Our Guideposts
Illinois Balanced and Restorative Justice seeks to promote the philosophy of restorative justice through advocacy, education, and collaboration and to realize the goal of restorative communities and systems across Illinois. Our work includes a variety of restorative approaches including community-building circles, grieving and celebration circles, and processes designed to prevent and repair harm and restore relationships.
With a network of statewide training consultants, IBARJ has the capacity to customize and facilitate trainings for nonprofit and corporate organizations, criminal justice and legal system entities and school districts in counties across Illinois that are seeking or considering a systemic paradigm shift toward restorative justice practices.
Our IBARJ Board members share a commitment to restorative justice values and the belief that racial equity, dignity and humanity should ground all our personal and institutional practices.

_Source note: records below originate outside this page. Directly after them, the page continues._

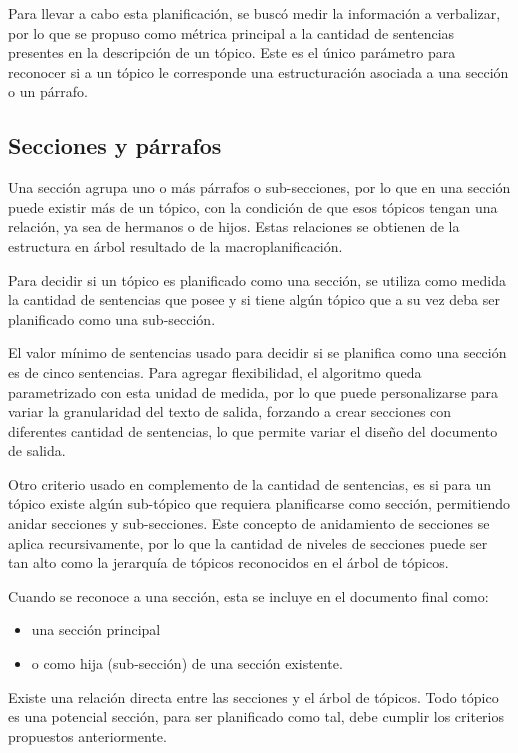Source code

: Para llevar a cabo esta planificación, se buscó medir la información a verbalizar, por lo que se propuso como métrica principal a la cantidad de sentencias presentes en la descripción de un tópico. Este es el único parámetro para reconocer si a un tópico le corresponde una estructuración asociada a una sección o un párrafo. 

\subsection{Secciones y párrafos}
Una sección agrupa uno o más párrafos o sub-secciones, por lo que en una sección puede existir más de un tópico, con la condición de que esos tópicos tengan una relación, ya sea de hermanos o de hijos. Estas relaciones se obtienen de la estructura en árbol resultado de la macroplanificación. 

Para decidir si un tópico es planificado como una sección, se utiliza como medida la cantidad de sentencias que posee y si tiene algún tópico que a su vez deba ser planificado como una sub-sección.

El valor mínimo de sentencias usado para decidir si se planifica como una sección es de cinco sentencias. Para agregar flexibilidad, el algoritmo queda parametrizado con esta unidad de medida, por lo que puede personalizarse para variar la granularidad del texto de salida, forzando a crear secciones con diferentes cantidad de sentencias, lo que permite variar el diseño del documento de salida.

Otro criterio usado en complemento de la cantidad de sentencias, es si para un tópico existe algún sub-tópico que requiera planificarse como sección, permitiendo anidar secciones y sub-secciones. Este concepto de anidamiento de secciones se aplica recursivamente, por lo que la cantidad de niveles de secciones puede ser tan alto como la jerarquía de tópicos reconocidos en el árbol de tópicos. 

Cuando se reconoce a una sección, esta se incluye en el documento final como: \begin{itemize}
    \item una sección principal
    \item o como hija (sub-sección) de una sección existente.
\end{itemize}

Existe una relación directa entre las secciones y el árbol de tópicos. Todo tópico es una potencial sección, para ser planificado como tal, debe cumplir los criterios propuestos anteriormente. 

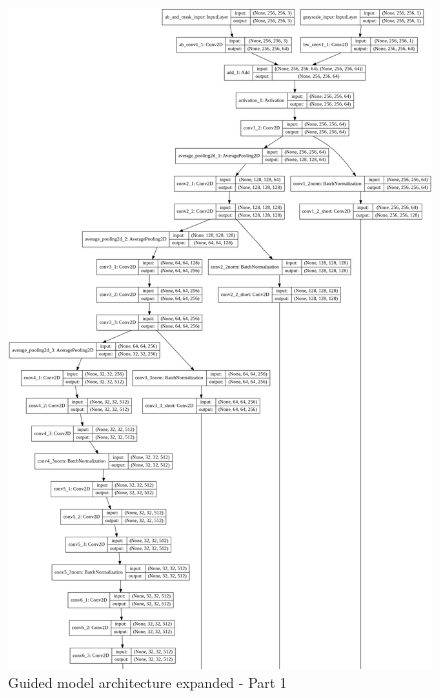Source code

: \documentclass[12pt,openright,oneside,a4paper,english]{abntex2}
\begin{document}
\begin{otherlanguage}{english}
    \begin{figure}[!htb]
    \centering
    \includegraphics[height=\textheight]{model_plot/Guided1}
    \caption{Guided model architecture expanded - Part 1}
    \label{guided_plot_1}
    \end{figure}


\end{otherlanguage}
\end{document}
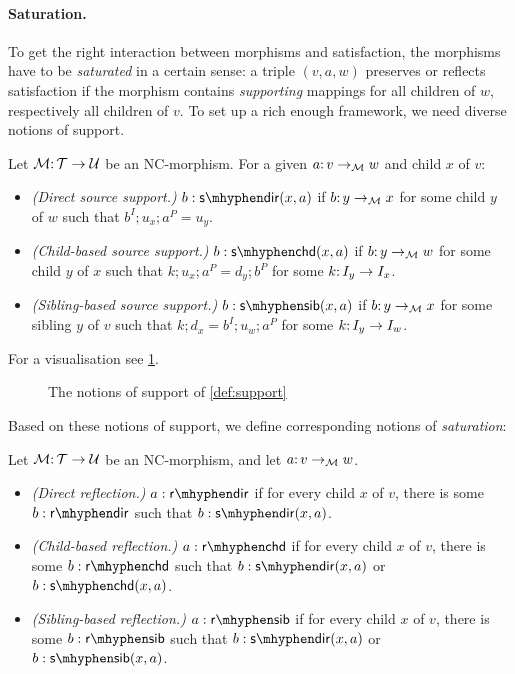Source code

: \paragraph{Saturation.}

To get the right interaction between morphisms and satisfaction, the morphisms have to be \emph{saturated} in a certain sense: a triple $(v,a,w)$ preserves or reflects satisfaction if the morphism contains \emph{supporting} mappings for all children of $w$, respectively all children of $v$. To set up a rich enough framework, we need diverse notions of support.

\begin{definition}\label{def:support}
Let ${\mathcal{M}}{:}\, {\mathcal{T}}\rightarrow{\mathcal{U}}$ be an NC-morphism. For a given $a{:}\, v\rightarrow_{\mathcal{M}} w$ and child $x$ of $v$:
\begin{itemize}[topsep=\smallskipamount]
\item \emph{(Direct source support.)} $\issdir b{x,a}$ if $b{:}\, y\rightarrow_{\mathcal{M}} x$ for some child $y$ of $w$ such that $b^I;u_x;a^P=u_y$.
\item \emph{(Child-based source support.)} $\isschd b{x,a}$ if $b{:}\, y\rightarrow_{\mathcal{M}} w$ for some child $y$ of $x$ such that $k;u_x;a^P=d_y;b^P$ for some $k{:}\, I_y\rightarrow I_x$.
\item \emph{(Sibling-based source support.)} $\isssib b{x,a}$ if $b{:}\, y\rightarrow_{\mathcal{M}} x$ for some sibling $y$ of $v$ such that $k;d_x=b^I;u_w;a^P$ for some $k{:}\, I_y\rightarrow I_w$.
\end{itemize}
\end{definition}
%
For a visualisation see \cref{fig:source-saturation}.
%
\begin{figure}
	
	\caption{The notions of support of \cref{def:support}}
	\label{fig:source-saturation}
\end{figure}
%
Based on these notions of support, we define corresponding notions of \emph{saturation}:

\begin{definition}\label{def:syntactic reflection}
Let ${\mathcal{M}}{:}\, {\mathcal{T}}\rightarrow{\mathcal{U}}$ be an NC-morphism, and let $a{:}\, v\rightarrow_{\mathcal{M}} w$.
\begin{itemize}[topsep=\smallskipamount]
\item \emph{(Direct reflection.)} $a:\rdir$ if for every child $x$ of $v$, there is some $b:\rdir$ such that $\issdir b{x,a}$.
\item \emph{(Child-based reflection.)} $a:\rchd$ if for every child $x$ of $v$, there is some $b:\rchd$ such that $\issdir b{x,a}$ or $\isschd b{x,a}$.
\item \emph{(Sibling-based reflection.)} $a:\rsib$ if for every child $x$ of $v$, there is some $b:\rsib$ such that $\issdir b{x,a}$ or $\isssib b{x,a}$.
\end{itemize}
\end{definition}

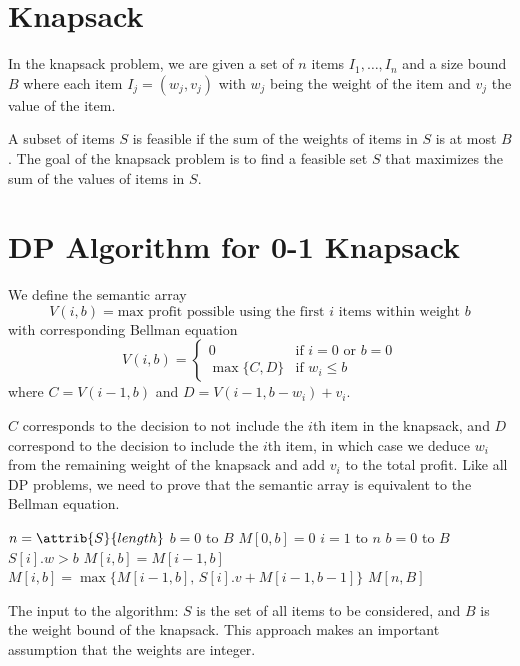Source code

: \section{Knapsack}

In the knapsack problem, we are given a set of $n$ items $I_1,\ldots,I_n$ and a size bound $B$ where each item $I_j=(w_j,v_j)$ with $w_j$ being the weight of the item and $v_j$ the value of the item.

A subset of items $S$ is feasible if the sum of the weights of items in $S$ is at most $B$. The goal of the knapsack problem is to find a feasible set $S$ that maximizes the sum of the values of items in $S$.

\section{DP Algorithm for 0-1 Knapsack}

We define the semantic array
$$
V(i,b) = \text{max profit possible using the first $i$ items within weight $b$}
$$
with corresponding Bellman equation
$$
V(i,b) = \begin{cases}
    0 & \text{if $i=0$ or $b=0$} \\
    \max\{C,D\} & \text{if $w_i \leq b$}
\end{cases}
$$
where $C = V(i-1,b)$ and $D = V(i-1,b-w_i) + v_i$.

$C$ corresponds to the decision to not include the $i$th item in the knapsack, and $D$ correspond to the decision to include the $i$th item, in which case we deduce $w_i$ from the remaining weight of the knapsack and add $v_i$ to the total profit. Like all DP problems, we need to prove that the semantic array is equivalent to the Bellman equation.

\begin{codebox}
    \li $n = \attrib{S}{length}$ 
    \li \For $b=0$ to $B$ \Do
        \li $M[0,b] = 0$
    \End
    \li \For $i=1$ to $n$ \Do
        \li \For $b = 0$ to $B$ \Do
            \li \If $S[i].w > b$ \Then
                \li $M[i,b] = M[i-1,b]$
            \li \Else
                \li $M[i,b] = \max\{M[i-1,b],\, S[i].v + M[i-1,b-1]\}$
            \End
        \End
    \End
    \li $M[n,B]$ 
\end{codebox}

The input to the algorithm: $S$ is the set of all items to be considered, and $B$ is the weight bound of the knapsack. This approach makes an important assumption that the weights are integer.


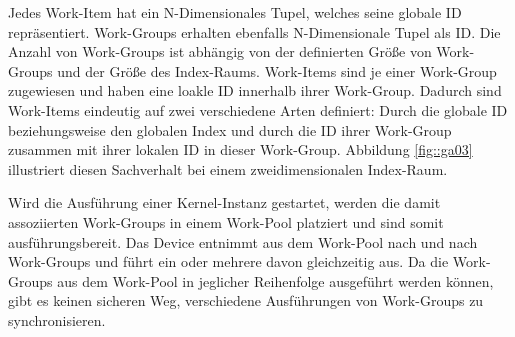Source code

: Jedes Work-Item hat ein N-Dimensionales Tupel, welches seine globale ID repräsentiert.
Work-Groups erhalten ebenfalls N-Dimensionale Tupel als ID.
Die Anzahl von Work-Groups ist abhängig von der definierten Größe von Work-Groups und der Größe des Index-Raums.
Work-Items sind je einer Work-Group zugewiesen und haben eine loakle ID innerhalb ihrer Work-Group.
Dadurch sind Work-Items eindeutig auf zwei verschiedene Arten definiert: Durch die globale ID beziehungsweise den globalen Index und durch die ID ihrer Work-Group zusammen mit ihrer lokalen ID in dieser Work-Group.
Abbildung \ref{fig::ga03} illustriert diesen Sachverhalt bei einem zweidimensionalen Index-Raum.

Wird die Ausführung einer Kernel-Instanz gestartet, werden die damit assoziierten Work-Groups in einem Work-Pool platziert und sind somit ausführungsbereit.
Das Device entnimmt aus dem Work-Pool nach und nach Work-Groups und führt ein oder mehrere davon gleichzeitig aus.
Da die Work-Groups aus dem Work-Pool in jeglicher Reihenfolge ausgeführt werden können, gibt es keinen sicheren Weg, verschiedene Ausführungen von Work-Groups zu synchronisieren.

We further believe that doing restorative justice work with integrity requires that we seek to act in congruence with restorative principles.
At IBARJ, We Envision Restorative Justice as:
(from the Grounding Principles of Restorative Justice)
- A relationship-building process that is responsive to needs
- An environment that fosters dignity, humanity, respect, agency, empathy and mutual well-being
- Preventative when the values of restorative justice are embraced by a community; restorative justice is not always reactionary or contingent on the existence of conflict
- Recognizing the capability of those most impacted by conflict, especially youth, to lead the change
- Voluntary for all participants
- A conflict-engagement process that creates conditions for acknowledging, learning from and repairing harm and promoting healing for all
- Inclusive, valuing that everyone has a story and a voice
- Grounded in “power with” not “power over”
- A process focused on the community taking responsibility when harm occurs, rather than government and systematic responsibility
- Centered by an understanding of and a commitment to practices and contexts that are anti-op- pressive, including struggles to end racism, sexism, ableism, adultism, ageism, transphobia, heterosexism and other forms of privilege and domination
- An understanding that interpersonal acts of violence are connected to structural violence and with the responsibility to boldly expose and address structural violence
- An institutional system supported by adequate institutional resources to enable creation and sustainability of positive, supportive, non-punitive environments
- A way of being in community with others that requires time and commitment from all community members in order to make long-standing, structural change
- A paradigm shift from a retributive to a restorative mindset in not only the ways in which we treat one another but also in how we think about conflict and justice.
- Dynamic, reflecting communities’ unique needs, cultures, and creativity.